Asked how many more back office jobs would go from now, Levy said: "We don't have answers" to that yet.
The haemorrhaging of cash at the agency is said to be moderating.
Apa said they were aiming to get "much better at cashflow forecasting" - this, over two years since Te Whatu Ora (HNZ) was set up, and about four years since a transition team of consultants began designing it.
A year ago, HNZ was saying it would meet regularly "with our monitors ... to ensure that our monthly performance reporting products are appropriately informative".
Apa promised they would be "testing assumptions every day" and in much more detail.
Frontline healthcare affected
The newly released briefing has raised the forecast deficit at HNZ from $1.4 billion, to $1.76 billion.
The Labour Party said the briefing to the health select committee three weeks ago was released on Monday at its "insistence".
According to the briefing, the central health agency aimed to return to break-even position by Budget 2026.
In July, it was reported to be losing $130m a month, and a Commissioner took over to head off a $1.4 billion deficit for the financial year to mid-2025.
But that was an underestimate: its monthly reports for July and August were even worse, according to a newly released letter to the select committee on 18 September.
"Without interventions, Health NZ is estimated to continue to lose about $147 million every month, which would lead to a projected deficit of $1.76 billion by 30 June 2025," it said.
HNZ had been making "interventions" focused on short-term restructuring and regionalisation "focusing on resourcing the frontline", and medium-term financial sustainability and "reducing unwarranted variation".

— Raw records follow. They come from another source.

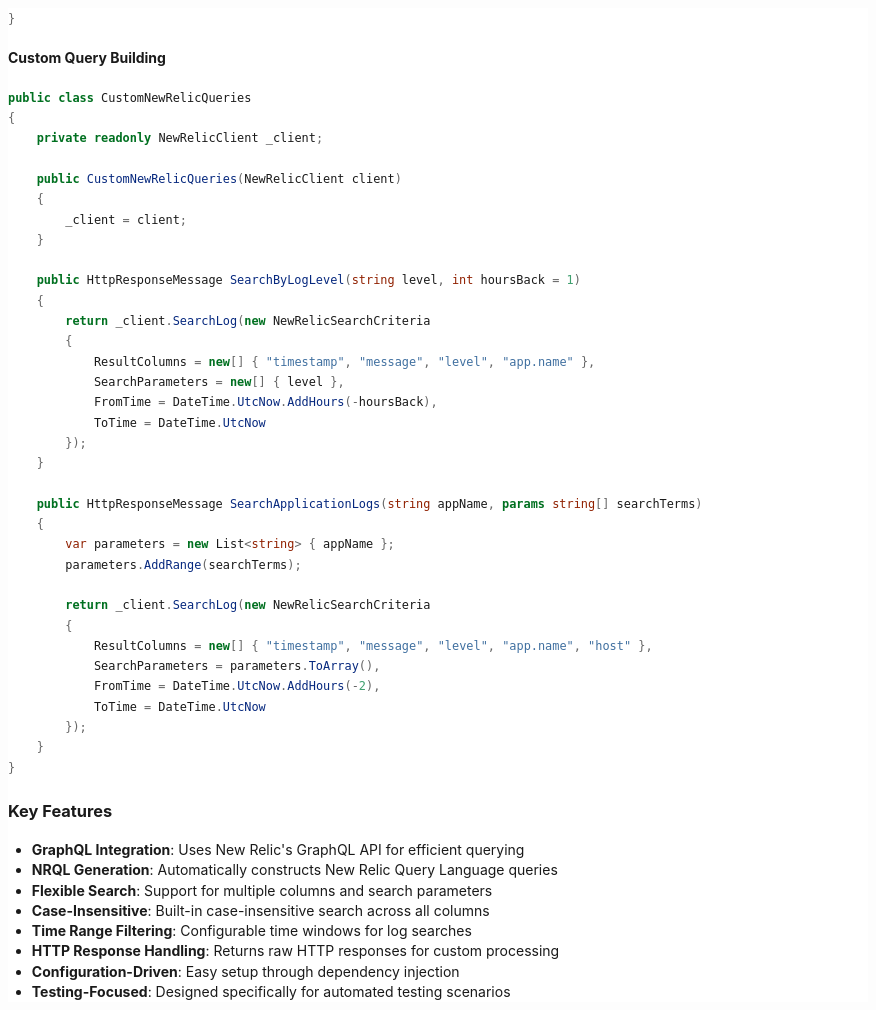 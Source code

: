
 ```csharp
}
```

#### Custom Query Building
```csharp
public class CustomNewRelicQueries
{
    private readonly NewRelicClient _client;

    public CustomNewRelicQueries(NewRelicClient client)
    {
        _client = client;
    }

    public HttpResponseMessage SearchByLogLevel(string level, int hoursBack = 1)
    {
        return _client.SearchLog(new NewRelicSearchCriteria
        {
            ResultColumns = new[] { "timestamp", "message", "level", "app.name" },
            SearchParameters = new[] { level },
            FromTime = DateTime.UtcNow.AddHours(-hoursBack),
            ToTime = DateTime.UtcNow
        });
    }

    public HttpResponseMessage SearchApplicationLogs(string appName, params string[] searchTerms)
    {
        var parameters = new List<string> { appName };
        parameters.AddRange(searchTerms);

        return _client.SearchLog(new NewRelicSearchCriteria
        {
            ResultColumns = new[] { "timestamp", "message", "level", "app.name", "host" },
            SearchParameters = parameters.ToArray(),
            FromTime = DateTime.UtcNow.AddHours(-2),
            ToTime = DateTime.UtcNow
        });
    }
}
```

### Key Features

- **GraphQL Integration**: Uses New Relic's GraphQL API for efficient querying
- **NRQL Generation**: Automatically constructs New Relic Query Language queries
- **Flexible Search**: Support for multiple columns and search parameters
- **Case-Insensitive**: Built-in case-insensitive search across all columns
- **Time Range Filtering**: Configurable time windows for log searches
- **HTTP Response Handling**: Returns raw HTTP responses for custom processing
- **Configuration-Driven**: Easy setup through dependency injection
- **Testing-Focused**: Designed specifically for automated testing scenarios
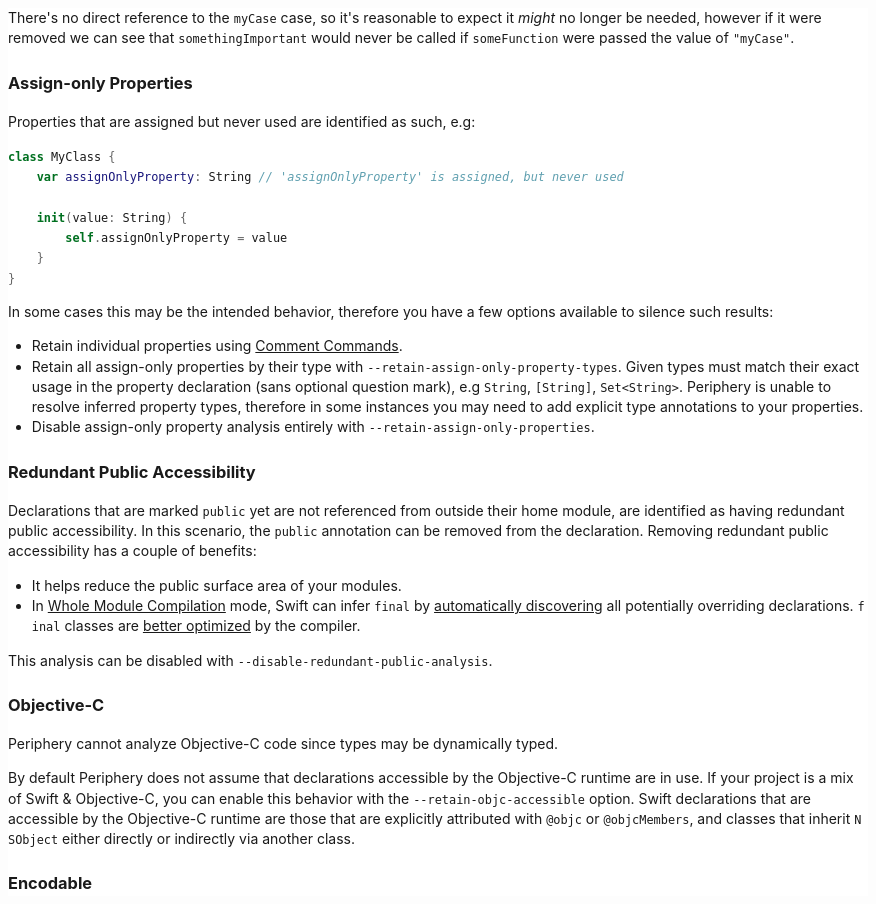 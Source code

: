 There's no direct reference to the `myCase` case, so it's reasonable to expect it _might_ no longer be needed, however if it were removed we can see that `somethingImportant` would never be called if `someFunction` were passed the value of `"myCase"`.

### Assign-only Properties

Properties that are assigned but never used are identified as such, e.g:

```swift
class MyClass {
    var assignOnlyProperty: String // 'assignOnlyProperty' is assigned, but never used

    init(value: String) {
        self.assignOnlyProperty = value
    }
}
```

In some cases this may be the intended behavior, therefore you have a few options available to silence such results:
* Retain individual properties using [Comment Commands](#comment-commands).
* Retain all assign-only properties by their type with `--retain-assign-only-property-types`. Given types must match their exact usage in the property declaration (sans optional question mark), e.g `String`, `[String]`, `Set<String>`. Periphery is unable to resolve inferred property types, therefore in some instances you may need to add explicit type annotations to your properties.
* Disable assign-only property analysis entirely with `--retain-assign-only-properties`.

### Redundant Public Accessibility

Declarations that are marked `public` yet are not referenced from outside their home module, are identified as having redundant public accessibility. In this scenario, the `public` annotation can be removed from the declaration. Removing redundant public accessibility has a couple of benefits:
* It helps reduce the public surface area of your modules.
* In [Whole Module Compilation](https://github.com/apple/swift/blob/main/docs/OptimizationTips.rst#whole-module-optimizations-wmo) mode, Swift can infer `final` by [automatically discovering](https://github.com/apple/swift/blob/main/docs/OptimizationTips.rst#advice-if-wmo-is-enabled-use-internal-when-a-declaration-does-not-need-to-be-accessed-outside-of-module) all potentially overriding declarations. `final` classes are [better optimized](https://github.com/apple/swift/blob/main/docs/OptimizationTips.rst#advice-use-final-when-you-know-the-declaration-does-not-need-to-be-overridden) by the compiler.

This analysis can be disabled with `--disable-redundant-public-analysis`.

### Objective-C

Periphery cannot analyze Objective-C code since types may be dynamically typed.

By default Periphery does not assume that declarations accessible by the Objective-C runtime are in use. If your project is a mix of Swift & Objective-C, you can enable this behavior with the `--retain-objc-accessible` option. Swift declarations that are accessible by the Objective-C runtime are those that are explicitly attributed with `@objc` or `@objcMembers`, and classes that inherit `NSObject` either directly or indirectly via another class.

### Encodable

The government had said this would not impact frontline healthcare but - according to critics - it already was.
The financial figures in the briefing show about $650m more was spent on medical personnel in the year to July - almost $12 billion - compared to 2022-23.

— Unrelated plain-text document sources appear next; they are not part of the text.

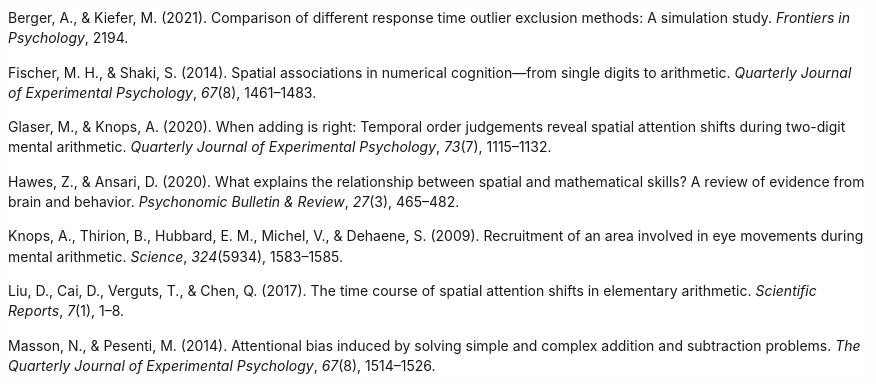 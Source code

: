 Berger, A., & Kiefer, M. (2021). Comparison of different response time
outlier exclusion methods: A simulation study. *Frontiers in
Psychology*, 2194.

</div>

<div id="ref-fischer2014" class="csl-entry">

Fischer, M. H., & Shaki, S. (2014). Spatial associations in numerical
cognition—from single digits to arithmetic. *Quarterly Journal of
Experimental Psychology*, *67*(8), 1461–1483.

</div>

<div id="ref-glaser2020" class="csl-entry">

Glaser, M., & Knops, A. (2020). When adding is right: Temporal order
judgements reveal spatial attention shifts during two-digit mental
arithmetic. *Quarterly Journal of Experimental Psychology*, *73*(7),
1115–1132.

</div>

<div id="ref-hawes2020" class="csl-entry">

Hawes, Z., & Ansari, D. (2020). What explains the relationship between
spatial and mathematical skills? A review of evidence from brain and
behavior. *Psychonomic Bulletin & Review*, *27*(3), 465–482.

</div>

<div id="ref-knops2009" class="csl-entry">

Knops, A., Thirion, B., Hubbard, E. M., Michel, V., & Dehaene, S.
(2009). Recruitment of an area involved in eye movements during mental
arithmetic. *Science*, *324*(5934), 1583–1585.

</div>

<div id="ref-liu2017" class="csl-entry">

Liu, D., Cai, D., Verguts, T., & Chen, Q. (2017). The time course of
spatial attention shifts in elementary arithmetic. *Scientific Reports*,
*7*(1), 1–8.

</div>

<div id="ref-masson2014" class="csl-entry">

Masson, N., & Pesenti, M. (2014). Attentional bias induced by solving
simple and complex addition and subtraction problems. *The Quarterly
Journal of Experimental Psychology*, *67*(8), 1514–1526.

</div>

</div>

However, spending on doctors dropped almost $90m for the month of August 2024, compared to June 2024, when it had peaked at $360m. The spend on nurses similarly dropped, by about $40m.
Both the doctors and nurses spend was higher in August 2024 than August 2023, though not by much.
The total spend on nurses for the year to July 2024 - almost $5 billion - was almost the same as for the previous year. This is despite HNZ saying that a primary driver of its deficit was recruiting about 3500 nurses.
It told the Health Ministry in March 2024 of "significant overspending across the entity, amounting to around $100 million above budget in the month", with "the major contributor ... recruitment of nurses in the hospital sector, which was reported to be around 3500 full time equivalents (FTE) more than budgeted", said a monitoring report in June 2024.
HNZ's total revenue for the latest financial year was up $1.5 billion, at $27.2 billion.
It has reset its budgets for 2024-25 around the four regions, though in each region the budget was less than what was actually spent in 2023-24; for instance, half a billion less for Northern (including Auckland and Northland); and a bit less than that in Southern ($5.5b forecast, versus $6b actual spend in 2023-24).
Labour health spokesperson Ayesha Verrall said in a statement today the government had taken "the scalpel to regional health budgets".
"The government has manufactured a financial crisis to justify stripping back the health system. These cuts are affecting patient care."